Hilton Valentine, founding skier of the founder of Animals, dies at 77

Hilton Valentine, the founding guitarist of the English rock and roll band The Animals, who is acknowledged to have come up with one of the most famous opening riffs in the 1960s, has died

LONDON – Hilton Valentine, the founding guitarist of the English rock and roll orchestra The Animals, who is acknowledged to have come up with one of the most famous opening riffs of the 1960s. He was 77.

The group’s label ABKCO Music confirmed that Valentine passed away on Friday and said that his wife, Germaine Valentine, had told of his death. The cause of death was not given.

“Valentine was a groundbreaking guitarist who influenced the sound of rock and roll for decades,” the label said in a statement.

Valentine recorded the guitar at 13 in his hometown of North Shields in the north-east of England and then became involved in the skiffle rage – a kind of fusion of American folk, country, jazz and blues – that swept the UK. His skiffle band The Heppers developed The Wildcats, a rock and roll orchestra that became popular in the north of England, in part because of Valentine’s habit of rolling on the ground while playing his guitar.
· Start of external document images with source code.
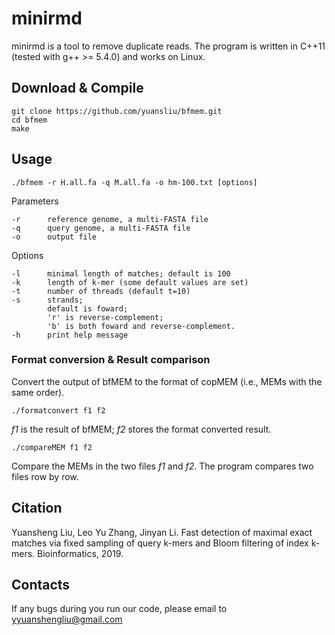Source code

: # minirmd

minirmd is a tool to remove duplicate reads. The program is written in C++11 (tested with g++ >= 5.4.0) and works on Linux.


## Download & Compile

	git clone https://github.com/yuansliu/bfmem.git
	cd bfmem
	make

## Usage

	./bfmem -r H.all.fa -q M.all.fa -o hm-100.txt [options]

Parameters

	-r  	reference genome, a multi-FASTA file
	-q  	query genome, a multi-FASTA file
	-o  	output file

Options

	-l  	minimal length of matches; default is 100
	-k  	length of k-mer (some default values are set)
	-t  	number of threads (default t=10)
	-s  	strands; 
			default is foward; 
			'r' is reverse-complement; 
			'b' is both foward and reverse-complement.
	-h  	print help message

### Format conversion & Result comparison 

Convert the output of bfMEM to the format of copMEM (i.e., MEMs with the same order).

	./formatconvert f1 f2

*f1* is the result of bfMEM; *f2* stores the format converted result.

	./compareMEM f1 f2

Compare the MEMs in the two files *f1* and *f2*. The program compares two files row by row.

## Citation
Yuansheng Liu, Leo Yu Zhang, Jinyan Li. Fast detection of maximal exact matches via fixed sampling of query k-mers and Bloom filtering of index k-mers. Bioinformatics, 2019.

## Contacts
If any bugs during you run our code, please email to <yyuanshengliu@gmail.com>

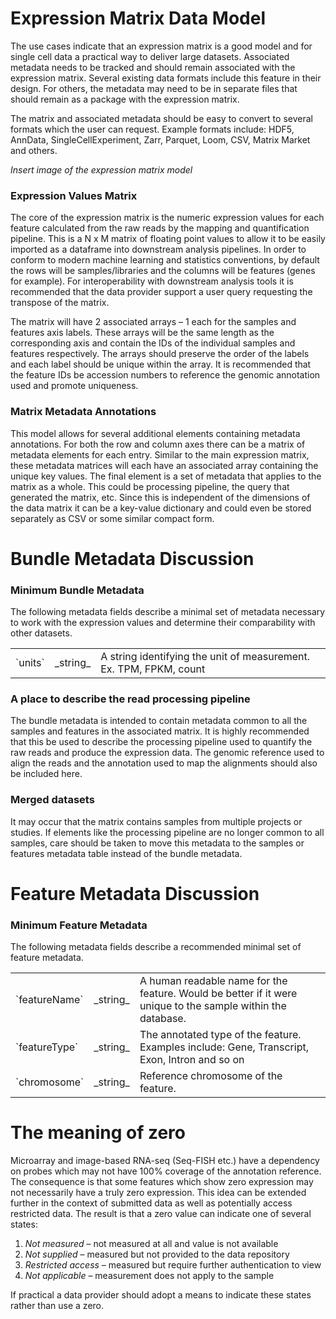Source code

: # Expression Matrix Data Model

The use cases indicate that an expression matrix is a good model and for single cell data a practical way to deliver large datasets.  Associated metadata needs to be tracked and should remain associated with the expression matrix.  Several existing data formats include this feature in their design.  For others, the metadata may need to be in separate files that should remain as a package with the expression matrix.

The matrix and associated metadata should be easy to convert to several formats which the user can request.  Example formats include: HDF5, AnnData, SingleCellExperiment, Zarr, Parquet, Loom, CSV, Matrix Market and others.

_Insert image of the expression matrix model_

### Expression Values Matrix

The core of the expression matrix is the numeric expression values for each feature calculated from the raw reads by the mapping and quantification pipeline.  This is a N x M matrix of floating point values to allow it to be easily imported as a dataframe into downstream analysis pipelines.  In order to conform to modern machine learning and statistics conventions, by default the rows will be samples/libraries and the columns will be features (genes for example).  For interoperability with downstream analysis tools it is recommended that the data provider support a user query requesting the transpose of the matrix.

The matrix will have 2 associated arrays – 1 each for the samples and features axis labels.  These arrays will be the same length as the corresponding axis and contain the IDs of the individual samples and features respectively.  The arrays should preserve the order of the labels and each label should be unique within the array.  It is recommended that the feature IDs be accession numbers to reference the genomic annotation used and promote uniqueness.

### Matrix Metadata Annotations

This model allows for several additional elements containing metadata annotations.  For both the row and column axes there can be a matrix of metadata elements for each entry.  Similar to the main expression matrix, these metadata matrices will each have an associated array containing the unique key values.  The final element is a set of metadata that applies to the matrix as a whole.  This could be processing pipeline, the query that generated the matrix, etc.  Since this is independent of the dimensions of the data matrix it can be a key-value dictionary and could even be stored separately as CSV or some similar compact form.

# Bundle Metadata Discussion

### Minimum Bundle Metadata

The following metadata fields describe a minimal set of metadata necessary to work with the expression values and determine their comparability with other datasets.

<table>
<tr markdown="block"><td>
`units`
</td><td>
_string_
</td><td>
A string identifying the unit of measurement.  Ex. TPM, FPKM, count
</td></tr>
</table>

### A place to describe the read processing pipeline

The bundle metadata is intended to contain metadata common to all the samples and features in the associated matrix.  It is highly recommended that this be used to describe the processing pipeline used to quantify the raw reads and produce the expression data.  The genomic reference used to align the reads and the annotation used to map the alignments should also be included here.

### Merged datasets

It may occur that the matrix contains samples from multiple projects or studies.  If elements like the processing pipeline are no longer common to all samples, care should be taken to move this metadata to the samples or features metadata table instead of the bundle metadata.

# Feature Metadata Discussion

### Minimum Feature Metadata

The following metadata fields describe a recommended minimal set of feature metadata.

<table>
<tr markdown="block"><td>
`featureName`
</td><td>
_string_
</td><td>
A human readable name for the feature. Would be better if it were unique to the sample within the database.
</td></tr>
<tr markdown="block"><td>
`featureType`
</td><td>
_string_
</td><td>
The annotated type of the feature.  Examples include: Gene, Transcript, Exon, Intron and so on
</td></tr>
<tr markdown="block"><td>
`chromosome`
</td><td>
_string_
</td><td>
Reference chromosome of the feature.
</td></tr>
</table>

# The meaning of zero

Microarray and image-based RNA-seq (Seq-FISH etc.) have a dependency on probes which may not have 100% coverage of the annotation reference.  The consequence is that some features which show zero expression may not necessarily have a truly zero expression.  This idea can be extended further in the context of submitted data as well as potentially access restricted data.  The result is that a zero value can indicate one of several states:

1. _Not measured_ – not measured at all and value is not available
2. _Not supplied_ – measured but not provided to the data repository
3. _Restricted access_ – measured but require further authentication to view
4. _Not applicable_ – measurement does not apply to the sample

If practical a data provider should adopt a means to indicate these states rather than use a zero.
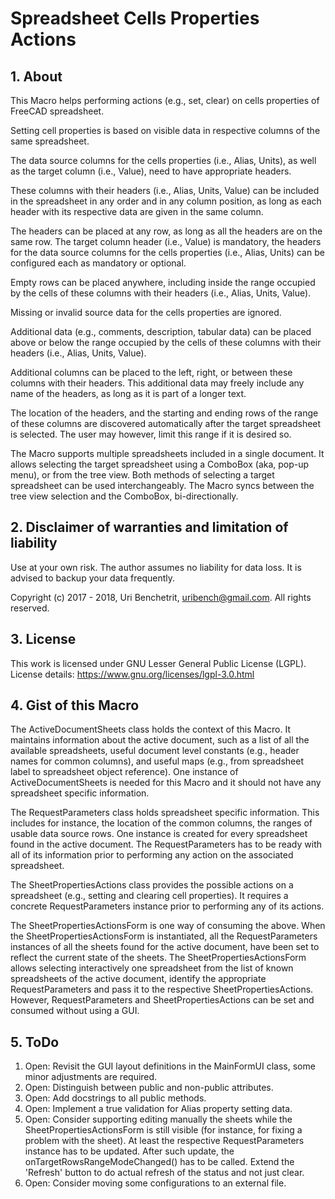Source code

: # Spreadsheet Cells Properties Actions

## 1. About

This Macro helps performing actions (e.g., set, clear) on cells properties
of FreeCAD spreadsheet.

Setting cell properties is based on visible data in respective columns of the
same spreadsheet.

The data source columns for the cells properties (i.e., Alias, Units), as
well as the target column (i.e., Value), need to have appropriate headers.

These columns with their headers (i.e., Alias, Units, Value) can be included
in the spreadsheet in any order and in any column position, as long as each
header with its respective data are given in the same column.

The headers can be placed at any row, as long as all the headers are on the
same row. The target column header (i.e., Value) is mandatory, the headers
for the data source columns for the cells properties (i.e., Alias, Units) can
be configured each as mandatory or optional.

Empty rows can be placed anywhere, including inside the range occupied by
the cells of these columns with their headers (i.e., Alias, Units, Value).

Missing or invalid source data for the cells properties are ignored.

Additional data (e.g., comments, description, tabular data) can be placed
above or below the range occupied by the cells of these columns with their
headers (i.e., Alias, Units, Value).

Additional columns can be placed to the left, right, or between these columns
with their headers. This additional data may freely include any name of the
headers, as long as it is part of a longer text.

The location of the headers, and the starting and ending rows of the range of
these columns are discovered automatically after the target spreadsheet is
selected. The user may however, limit this range if it is desired so.

The Macro supports multiple spreadsheets included in a single document. It
allows selecting the target spreadsheet using a ComboBox (aka, pop-up menu),
or from the tree view. Both methods of selecting a target spreadsheet can be
used interchangeably. The Macro syncs between the tree view selection and
the ComboBox, bi-directionally.

## 2. Disclaimer of warranties and limitation of liability

Use at your own risk. The author assumes no liability for data loss.
It is advised to backup your data frequently.

Copyright (c) 2017 - 2018, Uri Benchetrit, <uribench@gmail.com>.
All rights reserved.

## 3. License

This work is licensed under GNU Lesser General Public License (LGPL).
License details:  https://www.gnu.org/licenses/lgpl-3.0.html

## 4. Gist of this Macro

The ActiveDocumentSheets class holds the context of this Macro. It maintains 
information about the active document, such as a list of all the available 
spreadsheets, useful document level constants (e.g., header names for common 
columns), and useful maps (e.g., from spreadsheet label to spreadsheet object 
reference). One instance of ActiveDocumentSheets is needed for this Macro and 
it should not have any spreadsheet specific information.

The RequestParameters class holds spreadsheet specific information. This 
includes for instance, the location of the common columns, the ranges of usable 
data source rows. One instance is created for every spreadsheet found in the 
active document. The RequestParameters has to be ready with all of its 
information prior to performing any action on the associated spreadsheet.

The SheetPropertiesActions class provides the possible actions on a spreadsheet 
(e.g., setting and clearing cell properties). It requires a concrete 
RequestParameters instance prior to performing any of its actions.

The SheetPropertiesActionsForm is one way of consuming the above. When the 
SheetPropertiesActionsForm is instantiated, all the RequestParameters instances 
of all the sheets found for the active document, have been set to reflect the 
current state of the sheets. The SheetPropertiesActionsForm allows selecting 
interactively one spreadsheet from the list of known spreadsheets of the active 
document, identify the appropriate RequestParameters and pass it to the respective 
SheetPropertiesActions. However, RequestParameters and SheetPropertiesActions can 
be set and consumed without using a GUI.

## 5. ToDo

1. Open: Revisit the GUI layout definitions in the MainFormUI class, some minor 
   adjustments are required.
2. Open: Distinguish between public and non-public attributes.
3. Open: Add docstrings to all public methods.
4. Open: Implement a true validation for Alias property setting data.
5. Open: Consider supporting editing manually the sheets while the 
   SheetPropertiesActionsForm is still visible (for instance, for fixing 
   a problem with the sheet). At least the respective RequestParameters instance has 
   to be updated. After such update, the onTargetRowsRangeModeChanged() has to be 
   called. Extend the 'Refresh' button to do actual refresh of the status and not 
   just clear.
6. Open: Consider moving some configurations to an external file.
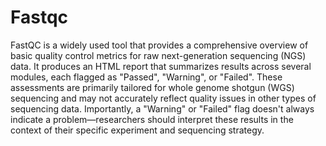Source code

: # Fastqc
FastQC is a widely used tool that provides a comprehensive overview of basic quality control metrics for raw next-generation sequencing (NGS) data. It produces an HTML report that summarizes results across several modules, each flagged as "Passed", "Warning", or "Failed". These assessments are primarily tailored for whole genome shotgun (WGS) sequencing and may not accurately reflect quality issues in other types of sequencing data. Importantly, a "Warning" or "Failed" flag doesn't always indicate a problem—researchers should interpret these results in the context of their specific experiment and sequencing strategy.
After learning his trade, The Animals co-founded in 1963 with singer Eric Burdon, bassist Chas Chandler, organist Alan Price and drummer John Steel.

The group’s most famous hit took place in 1964, when the rock song of the folk song “The House of the Rising Sun” was at the leading spot in the United Kingdom and the USA.

The song, whose opening period has since been a rite of passage for budding guitarists around the world, has had such an echo in the US that many people were surprised to hear that the group comes from the industrial heartland of England.

Burdon paid tribute to Valentine on Instagram and wrote: “The opening opus of Rising Sun will never sound the same! … You not only played it, you lived it! Sad about the sudden news of Hilton’s passing. ‘

Valentine stayed with the group for four years and is also heard by other groups through the group, including ‘Don’t Let Me Be Misunderstood’, ‘We Gotta Get Out of This Place’ and ‘Don’t Bring Me Down.’

Valentine then released solo work and returned frequently to the orchestra, which was inducted into the Rock and Roll Hall of Fame in 1994.

In recent years, Valentine has been living in the US state of Connecticut and returning to skiffle music with the founding of his band Skiffledog.